The SABC’s Special Projects department is regarded by many as a back door to push through commissions.
But SABC group executive of corporate affairs Hlaudi Motsoeneng denies this, saying there is a single content team at work at the SABC.
I don’t have friends.
Insiders, however, don’t agree, with one saying: “Those who have access to the 27th floor are making all the new content.”
In May, soap stars Sophie Ndaba and Winnie Ntshaba, and performers Somizi Mhlongo, Arthur Mafokate and Khanyi Mbau, were earmarked for production development as part of the SABC’s plan to empower local production houses and talent.
Other producers announced were DJ Finzo, Ntombi Mzolo, Thapelo Moraka and Pearl Modiadie.
Motsoeneng dismisses the idea that his or his close SABC associate Sully Motsweni’s “friends” are benefiting from the new arrangement.
“I don’t have friends,” he told City Press.
“When I check your questions about certain individuals, we don’t do business because people come and complain in my office as you are putting it. It’s ‘Home Affairs’ here, people call this office Home Affairs. Or ‘hospital’.
“I have an open-door policy. I talk to everyone and I listen to everyone. We are making sure that we empower emerging production houses and we are targeting all provinces and we want people to produce programming in their own languages.”
One example of preferential treatment cited by many sources is Ndaba and Ntshaba’s proposed new show, The Healers, a mythical yet futuristic drama featuring mermaids.
One SABC insider said the Special Projects department’s Jacqui Hlogwane helped write the proposal for the show.
Asked about this, Motsoeneng replied: “That is a good question. The role of the SABC is to guide and also to empower all these emerging media houses.”
Ndaba has also been linked to a new wedding show and a new soap opera pitched to Motsoeneng, according to four current and former SABC officials.
The wedding show was initially rejected by SABC commissioning editors because Ndaba owns a wedding planning business and they felt the show promoted it.
Motsoeneng said he encouraged Ndaba’s business success.
One SABC insider said Motsoeneng had been heard stating: “Somizi [Mhlongo] must come, Danie [Swart] and Jacqui [Hlongwane] will help him with his proposal.”
Ndaba and Ntshaba did not respond to questions.
“We want former actors to be owners of their own productions ... Transformation at the SABC is not negotiable,” Motsoeneng said.
Independent producers, however, say Motsoeneng is doing untold damage to the industry by throwing out the RFP system.
The Independent Producers’ Organisation (IPO), which represents “the majority of the television producers supplying content to broadcasters in South Africa”, said in a statement: “The IPO is aware of Hlaudi Motsoeneng’s parallel commissioning process for his chosen handful of aspirant producers.

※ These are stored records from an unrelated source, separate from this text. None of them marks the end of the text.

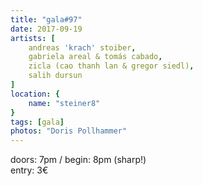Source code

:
 ```yaml
---
title: "gala#97"
date: 2017-09-19
artists: [
    andreas 'krach' stoiber,
    gabriela areal & tomás cabado,
    zicla (cao thanh lan & gregor siedl),
    salih dursun
]
location: {
    name: "steiner8"
}
tags: [gala]
photos: "Doris Pollhammer"
---
```

doors: 7pm / begin: 8pm (sharp!)  
entry: 3€

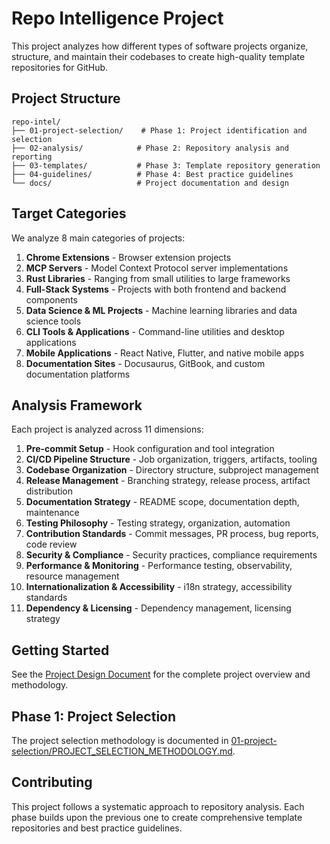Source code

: # Repo Intelligence Project

This project analyzes how different types of software projects organize, structure, and maintain their codebases to create high-quality template repositories for GitHub.

## Project Structure

```
repo-intel/
├── 01-project-selection/    # Phase 1: Project identification and selection
├── 02-analysis/            # Phase 2: Repository analysis and reporting
├── 03-templates/           # Phase 3: Template repository generation
├── 04-guidelines/          # Phase 4: Best practice guidelines
└── docs/                   # Project documentation and design
```

## Target Categories

We analyze 8 main categories of projects:

1. **Chrome Extensions** - Browser extension projects
2. **MCP Servers** - Model Context Protocol server implementations  
3. **Rust Libraries** - Ranging from small utilities to large frameworks
4. **Full-Stack Systems** - Projects with both frontend and backend components
5. **Data Science & ML Projects** - Machine learning libraries and data science tools
6. **CLI Tools & Applications** - Command-line utilities and desktop applications
7. **Mobile Applications** - React Native, Flutter, and native mobile apps
8. **Documentation Sites** - Docusaurus, GitBook, and custom documentation platforms

## Analysis Framework

Each project is analyzed across 11 dimensions:

1. **Pre-commit Setup** - Hook configuration and tool integration
2. **CI/CD Pipeline Structure** - Job organization, triggers, artifacts, tooling
3. **Codebase Organization** - Directory structure, subproject management
4. **Release Management** - Branching strategy, release process, artifact distribution
5. **Documentation Strategy** - README scope, documentation depth, maintenance
6. **Testing Philosophy** - Testing strategy, organization, automation
7. **Contribution Standards** - Commit messages, PR process, bug reports, code review
8. **Security & Compliance** - Security practices, compliance requirements
9. **Performance & Monitoring** - Performance testing, observability, resource management
10. **Internationalization & Accessibility** - i18n strategy, accessibility standards
11. **Dependency & Licensing** - Dependency management, licensing strategy

## Getting Started

See the [Project Design Document](docs/PROJECT_DESIGN.md) for the complete project overview and methodology.

## Phase 1: Project Selection

The project selection methodology is documented in [01-project-selection/PROJECT_SELECTION_METHODOLOGY.md](01-project-selection/PROJECT_SELECTION_METHODOLOGY.md).

## Contributing

This project follows a systematic approach to repository analysis. Each phase builds upon the previous one to create comprehensive template repositories and best practice guidelines.
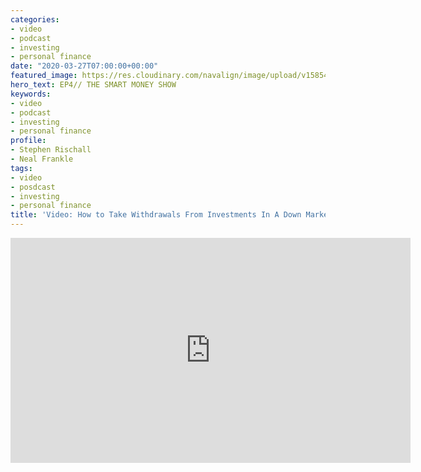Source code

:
 ```yaml
---
categories:
- video
- podcast
- investing
- personal finance
date: "2020-03-27T07:00:00+00:00"
featured_image: https://res.cloudinary.com/navalign/image/upload/v1585406941/Smart_Money_Show_EP4_COVER_1920x1080_nrckhb.png
hero_text: EP4// THE SMART MONEY SHOW
keywords:
- video
- podcast
- investing
- personal finance
profile:
- Stephen Rischall
- Neal Frankle
tags:
- video
- posdcast
- investing
- personal finance
title: 'Video: How to Take Withdrawals From Investments In A Down Market'
---
```

<iframe src="https://player.vimeo.com/video/400992409" width="640" height="360" frameborder="0" allow="autoplay; fullscreen" allowfullscreen></iframe>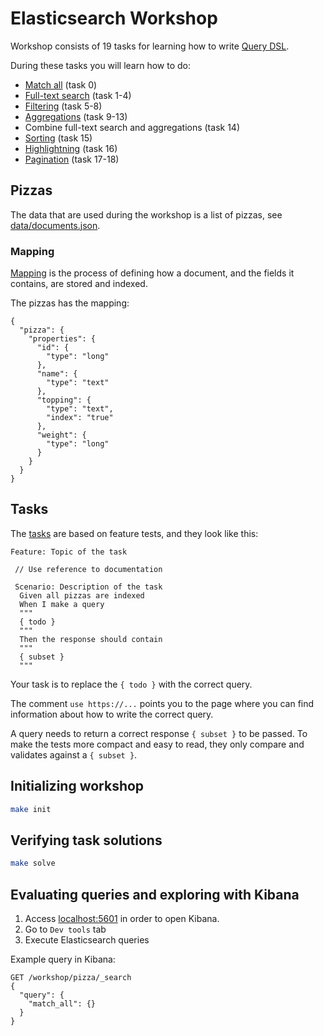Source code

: # Elasticsearch Workshop  
 
Workshop consists of 19 tasks for learning how to write [Query DSL](https://www.elastic.co/guide/en/elasticsearch/reference/current/query-dsl.html).

During these tasks you will learn how to do:

* [Match all](https://www.elastic.co/guide/en/elasticsearch/reference/current/query-dsl-match-all-query.html) (task 0) 						
* [Full-text search](https://www.elastic.co/guide/en/elasticsearch/reference/current/full-text-queries.html) (task 1-4)
* [Filtering](https://www.elastic.co/guide/en/elasticsearch/reference/current/term-level-queries.html) (task 5-8)
* [Aggregations](https://www.elastic.co/guide/en/elasticsearch/reference/current/search-aggregations.html) (task 9-13)
* Combine full-text search and aggregations (task 14)
* [Sorting](https://www.elastic.co/guide/en/elasticsearch/reference/current/search-request-sort.html) (task 15)
* [Highlightning](https://www.elastic.co/guide/en/elasticsearch/reference/current/search-request-highlighting.html) (task 16)
* [Pagination](https://www.elastic.co/guide/en/elasticsearch/guide/current/pagination.html) (task 17-18) 

## Pizzas

The data that are used during the workshop is a list of pizzas, see [data/documents.json](data/documents.json).
 
### Mapping

[Mapping](https://www.elastic.co/guide/en/elasticsearch/reference/current/mapping.html) is the process of defining how a document, and the fields it contains, are stored and indexed.

The pizzas has the mapping:

```
{
  "pizza": {
    "properties": {
      "id": {
        "type": "long"
      },
      "name": {
        "type": "text"
      },
      "topping": {
        "type": "text",
        "index": "true"
      },
      "weight": {
        "type": "long"
      }
    }
  }
}
```
## Tasks

The [tasks](tasks) are based on feature tests, and they look like this:

```
Feature: Topic of the task
 
 // Use reference to documentation
 
 Scenario: Description of the task
  Given all pizzas are indexed
  When I make a query
  """
  { todo }
  """
  Then the response should contain
  """
  { subset }
  """
```

Your task is to replace the `{ todo }` with the correct query.  

The comment `use https://...` points you to the page where you can find information about how to write the correct query. 

A query needs to return a correct response `{ subset }` to be passed. To make the tests more compact and easy to read, they only compare and validates against a `{ subset }`. 

## Initializing workshop

```bash
make init
```

## Verifying task solutions

```bash
make solve
```

## Evaluating queries and exploring with Kibana

1. Access [localhost:5601](localhost:5601) in order to open Kibana.
2. Go to `Dev tools` tab
3. Execute Elasticsearch queries

Example query in Kibana:
```
GET /workshop/pizza/_search
{
  "query": {
    "match_all": {}
  }
}
```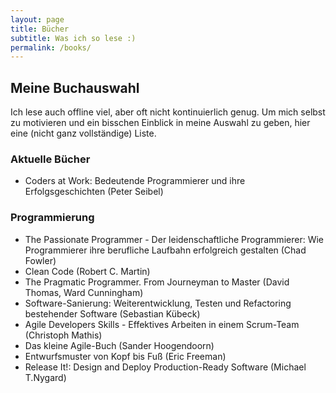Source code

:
 ```yaml
---
layout: page
title: Bücher
subtitle: Was ich so lese :)
permalink: /books/
---
```

## Meine Buchauswahl

Ich lese auch offline viel, aber oft nicht kontinuierlich genug. Um mich selbst zu motivieren und ein bisschen Einblick in meine Auswahl zu geben, hier eine (nicht ganz vollständige) Liste.

### Aktuelle Bücher
- Coders at Work: Bedeutende Programmierer und ihre Erfolgsgeschichten (Peter Seibel)

### Programmierung
- The Passionate Programmer - Der leidenschaftliche Programmierer: Wie Programmierer ihre berufliche Laufbahn erfolgreich gestalten (Chad Fowler)
- Clean Code (Robert C. Martin)
- The Pragmatic Programmer. From Journeyman to Master (David Thomas, Ward Cunningham)
- Software-Sanierung: Weiterentwicklung, Testen und Refactoring bestehender Software (Sebastian Kübeck)
- Agile Developers Skills - Effektives Arbeiten in einem Scrum-Team (Christoph Mathis)
- Das kleine Agile-Buch (Sander Hoogendoorn)
- Entwurfsmuster von Kopf bis Fuß (Eric Freeman)
- Release It!: Design and Deploy Production-Ready Software (Michael T.Nygard)
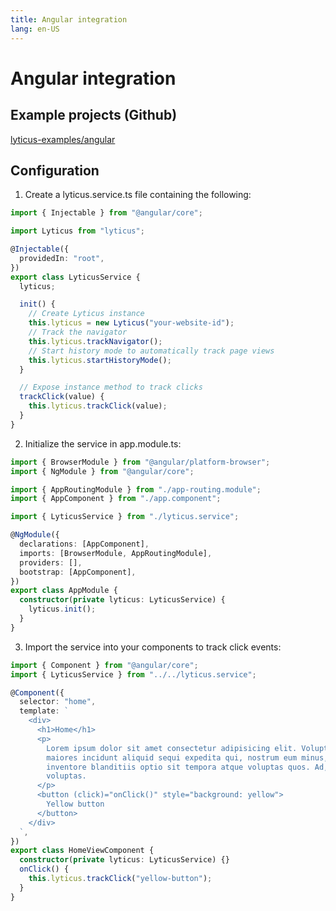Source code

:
```yaml
---
title: Angular integration
lang: en-US
---
```


# Angular integration

## Example projects (Github)

[lyticus-examples/angular](https://github.com/lyticus/examples/tree/master/angular)

## Configuration

1. Create a lyticus.service.ts file containing the following:

```ts
import { Injectable } from "@angular/core";

import Lyticus from "lyticus";

@Injectable({
  providedIn: "root",
})
export class LyticusService {
  lyticus;

  init() {
    // Create Lyticus instance
    this.lyticus = new Lyticus("your-website-id");
    // Track the navigator
    this.lyticus.trackNavigator();
    // Start history mode to automatically track page views
    this.lyticus.startHistoryMode();
  }

  // Expose instance method to track clicks
  trackClick(value) {
    this.lyticus.trackClick(value);
  }
}
```

2. Initialize the service in app.module.ts:

```ts
import { BrowserModule } from "@angular/platform-browser";
import { NgModule } from "@angular/core";

import { AppRoutingModule } from "./app-routing.module";
import { AppComponent } from "./app.component";

import { LyticusService } from "./lyticus.service";

@NgModule({
  declarations: [AppComponent],
  imports: [BrowserModule, AppRoutingModule],
  providers: [],
  bootstrap: [AppComponent],
})
export class AppModule {
  constructor(private lyticus: LyticusService) {
    lyticus.init();
  }
}
```

3. Import the service into your components to track click events:

```ts
import { Component } from "@angular/core";
import { LyticusService } from "../../lyticus.service";

@Component({
  selector: "home",
  template: `
    <div>
      <h1>Home</h1>
      <p>
        Lorem ipsum dolor sit amet consectetur adipisicing elit. Voluptate
        maiores incidunt aliquid sequi expedita qui, nostrum eum minus, harum
        inventore blanditiis optio sit tempora atque voluptas quos. Ad, itaque
        voluptas.
      </p>
      <button (click)="onClick()" style="background: yellow">
        Yellow button
      </button>
    </div>
  `,
})
export class HomeViewComponent {
  constructor(private lyticus: LyticusService) {}
  onClick() {
    this.lyticus.trackClick("yellow-button");
  }
}
```

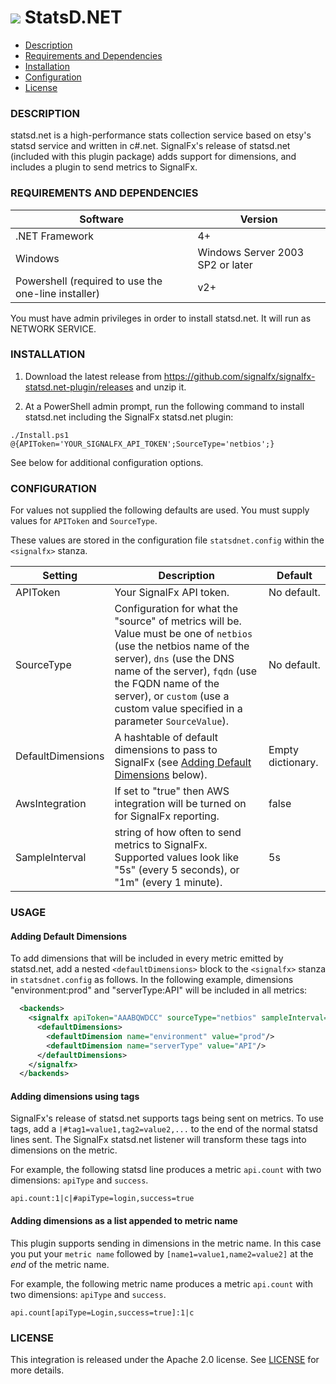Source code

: # ![](https://github.com/signalfx/integrations/blob/master/win-statsd.net/img/integrations_windows.png) StatsD.NET

- [Description](#description)
- [Requirements and Dependencies](#requirements-and-dependencies)
- [Installation](#installation)
- [Configuration](#configuration)
- [License](#license)

### DESCRIPTION

statsd.net is a high-performance stats collection service based on etsy's statsd service and written in c#.net. SignalFx's release of statsd.net (included with this plugin package) adds support for dimensions, and includes a plugin to send metrics to SignalFx.

### REQUIREMENTS AND DEPENDENCIES

| Software          | Version        |
|-------------------|----------------|
| .NET Framework    |  4+ |
| Windows   | Windows Server 2003 SP2 or later |  
| Powershell (required to use the one-line installer) | v2+ |

You must have admin privileges in order to install statsd.net. It will run as NETWORK SERVICE.

### INSTALLATION

1. Download the latest release from https://github.com/signalfx/signalfx-statsd.net-plugin/releases and unzip it.

1. At a PowerShell admin prompt, run the following command to install statsd.net including the SignalFx statsd.net plugin:

```
./Install.ps1 @{APIToken='YOUR_SIGNALFX_API_TOKEN';SourceType='netbios';}
```

See below for additional configuration options.

### CONFIGURATION

For values not supplied the following defaults are used. You must supply values for `APIToken` and `SourceType`.

These values are stored in the configuration file `statsdnet.config` within the `<signalfx>` stanza.

| Setting            | Description     | Default  |
|--------------------|----------------------------|----------|
| APIToken | Your SignalFx API token. | No default. |
| SourceType | Configuration for what the "source" of metrics will be. Value must be one of `netbios` (use the netbios name of the server), `dns` (use the DNS name of the server), `fqdn` (use the FQDN name of the server), or `custom` (use a custom value specified in a parameter `SourceValue`). | No default. |
| DefaultDimensions | A hashtable of default dimensions to pass to SignalFx (see [Adding Default Dimensions](#adding-default-dimensions) below). | Empty dictionary. |
| AwsIntegration | If set to "true" then AWS integration will be turned on for SignalFx reporting. | false |
| SampleInterval | string of how often to send metrics to SignalFx. Supported values look like "5s" (every 5 seconds), or "1m" (every 1 minute). | 5s |

### USAGE

#### Adding Default Dimensions
To add dimensions that will be included in every metric emitted by statsd.net, add a nested `<defaultDimensions>` block to the `<signalfx>` stanza in `statsdnet.config` as follows. In the following example, dimensions "environment:prod" and "serverType:API" will be included in all metrics:

```xml
  <backends>
    <signalfx apiToken="AAABQWDCC" sourceType="netbios" sampleInterval="00:00:05"> 
      <defaultDimensions>
        <defaultDimension name="environment" value="prod"/>
        <defaultDimension name="serverType" value="API"/>
      </defaultDimensions>
    </signalfx>
  </backends>
```

#### Adding dimensions using tags
SignalFx's release of statsd.net supports tags being sent on metrics. To use tags, add a `|#tag1=value1,tag2=value2,...` to the end of the normal statsd lines sent. The SignalFx statsd.net listener will transform these tags into dimensions on the metric.

For example, the following statsd line produces a metric `api.count` with two dimensions: `apiType` and `success`.

 ```
 api.count:1|c|#apiType=login,success=true
 ```

#### Adding dimensions as a list appended to metric name

This plugin supports sending in dimensions in the metric name. In this case you put your `metric name` followed by `[name1=value1,name2=value2]` at the *end* of the metric name.

For example, the following metric name produces a metric `api.count` with two dimensions: `apiType` and `success`.
 
 ```
 api.count[apiType=Login,success=true]:1|c
 ```
 
### LICENSE

This integration is released under the Apache 2.0 license. See [LICENSE](./LICENSE) for more details.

“They are often actors or recognised industry persons, who are not experienced producers, and have themselves reached out to numerous of our members, requesting ‘assistance’ in their significant pre-allocated budgets, since they lack the necessary production experience.
“As a result, the allocated funds would essentially be given to ‘middle men and women’ who are given credits they are not qualified for.”
The statement says the independent production sector fought hard for independent commissioning, and fair and transparent procedures, and this has opened the door “to unfair and corrupt commissioning practices that were a hallmark of a dated broadcaster in days long gone.”
Motsoeneng said in response: “It will be misleading to say production houses are unhappy. Maybe your sources are not prepared for transformation.”
This is a joint investigation between City Press and the SOS Coalition (soscoalition.org.za), which campaigns for independent, credible public broadcasting which advances South Africa’s constitutional democracy. SOS made Gedye’s investigation possible.